# hosting control panel



## fred974 (Aug 23, 2013)

Hello all,

I'm looking at the control panel to manage my customer's website and possibly also manage my FreeBSD server.

Looking around, I found the following:

 Virtualmin with Webmin
 froxlor
 ispCPOmega
 ZPanelcp
On another post I was made aware that Virtualmin/Webmin's main aim is focused on Linux environments and not so much FreeBSD and has a few issues on FreeBSD. So far looking at the online demo, I do like froxlor the best. But has any of you used any of this control panel?

ZPanel seem to have security issues. Is that right?

What are your recommendations? what about a Webmin and Zpanelcp or Ajenti with Zpanelcp  combination?

Thank you all.
Fred


----------



## chatwizrd (Aug 23, 2013)

Zpanel is junk. It does everything through `php exec`. I have never heard of froxlor. It looks interesting.


----------



## fred974 (Aug 23, 2013)

chatwizrd said:
			
		

> Zpanel is junk. It does everything through php exec. I have never heard of froxlor it looks interesting.



Thank you for the reply. Have to got a suggestion as an alternative to Zpanel? Have you looked at their latest release from July?


----------



## gkontos (Aug 23, 2013)

Although I literally hate control panels, I find Virtualmin to be the most adequate and secure of all.


----------



## ShelLuser (Aug 23, 2013)

Well, you already know my personal favourite.

There is one very important matter to keep in mind here: a control panel can never be a substitute for having a solid understanding on how the underlying parts actually work. One way or the other, you are going to need such a level of expertise.

It won't make things easier, only easier to manage. The real strength of a control panel comes as soon as you're hosting several individual websites and related services (such as e-mail, optional back-end database, specific e-mail filtering settings, etc.). Because if you need to move such a website from one server to the other then it can become quite tedious to do so; you need to copy the physical data itself, the configuration of the web server as well as the mail server, you'll need to make a dump of the database as well as making sure to copy the associated credentials and that's ignoring everything else.

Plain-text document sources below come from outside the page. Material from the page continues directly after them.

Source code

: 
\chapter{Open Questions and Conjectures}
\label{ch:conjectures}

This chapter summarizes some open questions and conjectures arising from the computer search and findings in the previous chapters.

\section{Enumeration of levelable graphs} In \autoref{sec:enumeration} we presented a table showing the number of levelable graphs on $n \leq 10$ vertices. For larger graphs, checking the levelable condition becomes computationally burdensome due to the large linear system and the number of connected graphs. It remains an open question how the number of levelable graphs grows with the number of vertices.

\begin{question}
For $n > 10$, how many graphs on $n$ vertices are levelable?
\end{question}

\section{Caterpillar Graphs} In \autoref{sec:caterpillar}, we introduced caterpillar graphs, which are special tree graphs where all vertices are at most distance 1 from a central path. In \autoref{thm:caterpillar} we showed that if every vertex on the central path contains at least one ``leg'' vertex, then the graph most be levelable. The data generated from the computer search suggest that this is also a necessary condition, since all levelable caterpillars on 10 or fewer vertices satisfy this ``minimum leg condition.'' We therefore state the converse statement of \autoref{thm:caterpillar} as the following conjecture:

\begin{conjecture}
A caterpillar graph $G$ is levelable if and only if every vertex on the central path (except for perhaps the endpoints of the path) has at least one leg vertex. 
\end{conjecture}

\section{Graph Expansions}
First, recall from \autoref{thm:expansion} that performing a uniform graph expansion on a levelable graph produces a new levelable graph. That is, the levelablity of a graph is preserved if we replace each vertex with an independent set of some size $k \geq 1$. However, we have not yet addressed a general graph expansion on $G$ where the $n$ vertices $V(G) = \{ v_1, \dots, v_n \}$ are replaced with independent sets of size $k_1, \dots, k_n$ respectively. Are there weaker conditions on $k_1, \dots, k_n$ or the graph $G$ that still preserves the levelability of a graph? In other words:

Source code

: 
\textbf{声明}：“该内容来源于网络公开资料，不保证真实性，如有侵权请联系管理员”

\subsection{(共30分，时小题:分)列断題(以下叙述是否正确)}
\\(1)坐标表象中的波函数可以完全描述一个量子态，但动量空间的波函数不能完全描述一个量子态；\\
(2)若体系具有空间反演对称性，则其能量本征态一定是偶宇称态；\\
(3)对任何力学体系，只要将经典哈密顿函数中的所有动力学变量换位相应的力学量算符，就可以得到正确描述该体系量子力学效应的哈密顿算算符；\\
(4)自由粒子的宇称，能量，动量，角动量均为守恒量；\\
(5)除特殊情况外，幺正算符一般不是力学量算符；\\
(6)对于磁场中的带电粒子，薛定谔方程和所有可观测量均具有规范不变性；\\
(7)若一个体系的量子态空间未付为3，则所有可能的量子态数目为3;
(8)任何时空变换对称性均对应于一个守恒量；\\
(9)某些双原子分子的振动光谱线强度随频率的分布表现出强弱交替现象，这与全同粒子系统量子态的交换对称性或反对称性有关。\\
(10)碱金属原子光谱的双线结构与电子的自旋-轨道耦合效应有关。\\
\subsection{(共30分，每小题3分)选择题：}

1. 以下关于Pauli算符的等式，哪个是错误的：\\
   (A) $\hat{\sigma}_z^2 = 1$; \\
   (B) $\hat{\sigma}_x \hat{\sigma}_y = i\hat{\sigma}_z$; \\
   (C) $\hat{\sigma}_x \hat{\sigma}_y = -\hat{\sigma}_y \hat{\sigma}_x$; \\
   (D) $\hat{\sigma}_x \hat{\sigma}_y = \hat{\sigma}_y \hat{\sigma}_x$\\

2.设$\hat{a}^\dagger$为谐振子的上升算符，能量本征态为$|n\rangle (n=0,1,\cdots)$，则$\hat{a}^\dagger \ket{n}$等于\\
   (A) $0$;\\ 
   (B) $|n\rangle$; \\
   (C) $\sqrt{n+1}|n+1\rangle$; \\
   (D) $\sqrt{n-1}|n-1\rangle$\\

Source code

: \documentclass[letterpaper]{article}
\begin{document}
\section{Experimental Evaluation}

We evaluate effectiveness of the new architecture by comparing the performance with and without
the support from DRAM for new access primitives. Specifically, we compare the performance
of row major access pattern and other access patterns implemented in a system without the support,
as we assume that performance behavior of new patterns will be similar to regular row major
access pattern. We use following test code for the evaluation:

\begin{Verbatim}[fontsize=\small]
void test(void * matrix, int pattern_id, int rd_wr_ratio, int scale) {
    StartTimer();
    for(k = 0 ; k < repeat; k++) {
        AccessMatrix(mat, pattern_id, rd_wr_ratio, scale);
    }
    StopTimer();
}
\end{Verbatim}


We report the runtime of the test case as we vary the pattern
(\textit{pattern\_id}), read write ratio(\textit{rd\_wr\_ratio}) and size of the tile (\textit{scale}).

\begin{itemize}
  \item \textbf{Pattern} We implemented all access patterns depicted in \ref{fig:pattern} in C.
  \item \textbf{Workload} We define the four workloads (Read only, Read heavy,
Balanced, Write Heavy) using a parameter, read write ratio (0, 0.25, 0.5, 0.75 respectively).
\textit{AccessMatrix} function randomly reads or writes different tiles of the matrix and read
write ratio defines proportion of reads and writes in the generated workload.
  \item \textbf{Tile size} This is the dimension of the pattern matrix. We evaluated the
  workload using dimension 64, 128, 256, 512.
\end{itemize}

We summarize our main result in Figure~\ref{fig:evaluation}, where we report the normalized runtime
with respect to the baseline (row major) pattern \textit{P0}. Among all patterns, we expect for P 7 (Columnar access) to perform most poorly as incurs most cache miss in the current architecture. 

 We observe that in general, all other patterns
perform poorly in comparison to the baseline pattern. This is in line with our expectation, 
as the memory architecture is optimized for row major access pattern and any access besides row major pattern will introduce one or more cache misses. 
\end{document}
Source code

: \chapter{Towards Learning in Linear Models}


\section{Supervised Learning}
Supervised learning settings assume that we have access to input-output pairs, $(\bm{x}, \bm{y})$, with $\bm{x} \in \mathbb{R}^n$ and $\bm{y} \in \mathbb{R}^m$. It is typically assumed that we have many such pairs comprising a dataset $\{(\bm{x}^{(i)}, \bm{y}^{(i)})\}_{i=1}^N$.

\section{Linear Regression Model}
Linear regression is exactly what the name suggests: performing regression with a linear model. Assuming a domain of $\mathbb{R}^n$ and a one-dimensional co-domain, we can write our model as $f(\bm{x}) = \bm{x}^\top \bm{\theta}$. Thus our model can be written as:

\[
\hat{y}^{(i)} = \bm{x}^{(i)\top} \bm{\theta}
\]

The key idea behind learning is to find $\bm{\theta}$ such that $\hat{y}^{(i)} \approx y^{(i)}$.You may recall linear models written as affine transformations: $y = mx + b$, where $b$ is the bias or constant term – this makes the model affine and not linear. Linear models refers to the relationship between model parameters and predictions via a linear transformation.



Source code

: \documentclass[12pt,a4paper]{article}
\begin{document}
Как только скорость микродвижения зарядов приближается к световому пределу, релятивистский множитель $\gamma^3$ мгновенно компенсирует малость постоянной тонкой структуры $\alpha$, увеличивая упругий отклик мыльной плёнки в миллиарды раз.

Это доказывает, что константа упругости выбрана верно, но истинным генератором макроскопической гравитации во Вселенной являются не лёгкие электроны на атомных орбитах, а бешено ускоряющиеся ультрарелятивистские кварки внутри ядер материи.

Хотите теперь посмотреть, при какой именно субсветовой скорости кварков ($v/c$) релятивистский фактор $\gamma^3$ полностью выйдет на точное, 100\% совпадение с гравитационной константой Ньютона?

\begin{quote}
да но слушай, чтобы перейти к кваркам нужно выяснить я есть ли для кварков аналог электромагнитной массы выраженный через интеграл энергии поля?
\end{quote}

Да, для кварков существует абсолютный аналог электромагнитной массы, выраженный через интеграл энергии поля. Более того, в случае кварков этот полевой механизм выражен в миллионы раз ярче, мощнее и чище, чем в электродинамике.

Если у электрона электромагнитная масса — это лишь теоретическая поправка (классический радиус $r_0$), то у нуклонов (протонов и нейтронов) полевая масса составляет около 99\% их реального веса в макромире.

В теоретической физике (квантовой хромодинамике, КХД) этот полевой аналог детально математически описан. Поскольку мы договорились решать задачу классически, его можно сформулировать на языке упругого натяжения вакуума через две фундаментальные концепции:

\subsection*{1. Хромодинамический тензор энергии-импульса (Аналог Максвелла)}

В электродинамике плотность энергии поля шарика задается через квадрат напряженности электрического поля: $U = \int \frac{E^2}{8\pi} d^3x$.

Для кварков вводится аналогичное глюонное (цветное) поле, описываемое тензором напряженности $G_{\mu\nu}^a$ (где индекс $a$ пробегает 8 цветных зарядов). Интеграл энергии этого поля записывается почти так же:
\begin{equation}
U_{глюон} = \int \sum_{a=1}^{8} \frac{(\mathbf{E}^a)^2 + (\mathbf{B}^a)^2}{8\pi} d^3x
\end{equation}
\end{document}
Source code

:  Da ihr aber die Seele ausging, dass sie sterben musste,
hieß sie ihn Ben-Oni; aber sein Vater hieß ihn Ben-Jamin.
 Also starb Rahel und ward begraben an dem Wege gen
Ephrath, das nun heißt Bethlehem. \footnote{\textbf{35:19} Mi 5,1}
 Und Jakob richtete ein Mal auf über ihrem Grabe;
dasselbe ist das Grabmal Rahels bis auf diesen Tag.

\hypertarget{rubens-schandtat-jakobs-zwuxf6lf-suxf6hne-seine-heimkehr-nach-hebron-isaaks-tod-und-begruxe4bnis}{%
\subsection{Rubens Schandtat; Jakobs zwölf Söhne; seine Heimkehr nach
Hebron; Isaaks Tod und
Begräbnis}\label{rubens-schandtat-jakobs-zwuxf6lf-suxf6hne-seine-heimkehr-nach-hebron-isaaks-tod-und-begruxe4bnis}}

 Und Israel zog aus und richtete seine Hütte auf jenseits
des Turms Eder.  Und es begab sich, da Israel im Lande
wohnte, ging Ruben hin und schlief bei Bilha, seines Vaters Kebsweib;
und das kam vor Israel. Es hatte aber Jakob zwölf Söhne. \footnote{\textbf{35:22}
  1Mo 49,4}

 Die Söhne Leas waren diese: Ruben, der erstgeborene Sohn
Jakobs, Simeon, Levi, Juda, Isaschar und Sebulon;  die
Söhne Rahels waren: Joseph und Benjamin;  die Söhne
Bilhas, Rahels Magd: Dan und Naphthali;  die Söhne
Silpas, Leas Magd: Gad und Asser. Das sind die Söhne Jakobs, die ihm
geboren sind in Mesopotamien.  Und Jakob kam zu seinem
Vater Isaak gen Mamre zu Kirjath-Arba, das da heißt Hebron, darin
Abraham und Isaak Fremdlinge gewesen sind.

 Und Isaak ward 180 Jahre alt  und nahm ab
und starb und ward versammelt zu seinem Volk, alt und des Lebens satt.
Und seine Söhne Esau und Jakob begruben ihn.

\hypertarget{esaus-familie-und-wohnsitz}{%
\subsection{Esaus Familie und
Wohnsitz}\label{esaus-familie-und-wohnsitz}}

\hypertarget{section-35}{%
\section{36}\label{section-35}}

That's where control panels can shine. Last months I've been very busy with a full migration from Linux CentOS to FreeBSD and if it wasn't for Webmin / Virtualmin it would have taken me a _lot_ more time than it has now. Simply because I can treat a website as a single "product". And that product includes everything for that particular customer (e-mail settings, database, etc.).

But as said; you'd still need to understand why open relays are bad when dealing with a mail server, you'd still need to make sure that whatever permissions you're applying are actually safe, you might need to know how to utilize Apache's suexec routines (how and why).

Most importantly of them all, in my opinion of course, is that you should be very weary not to become too depending on such an admin panel. I've seen that happening just too many times, and it's a poor sight indeed; people knowing what options to click in a panel like Plesk or cPanel, but without having the slightest idea what it is they're actually doing.

It'll work, you will most certainly be able to get some work done. But you're horribly limiting yourself. Now your limits aren't so much the options which the software you intend to use (mail server, web server, etc.) can provide. Instead your limitations have now become that which the developers behind said admin panels actually understand about the underlying products.

And it's my experience that this level of understanding isn't always as great as it could be. In my opinion that's definitely something to keep in mind...


----------



## fred974 (Aug 26, 2013)

Thank you you very much @ShelLuser for your very wise advice. I needed that to keep me on track.

I will have to manage four websites all together. Although I now know how to create domain hosts for each domain on the web server I haven't got any experience in mail servers. I have never set one up before. Hence the use of a control panel.


----------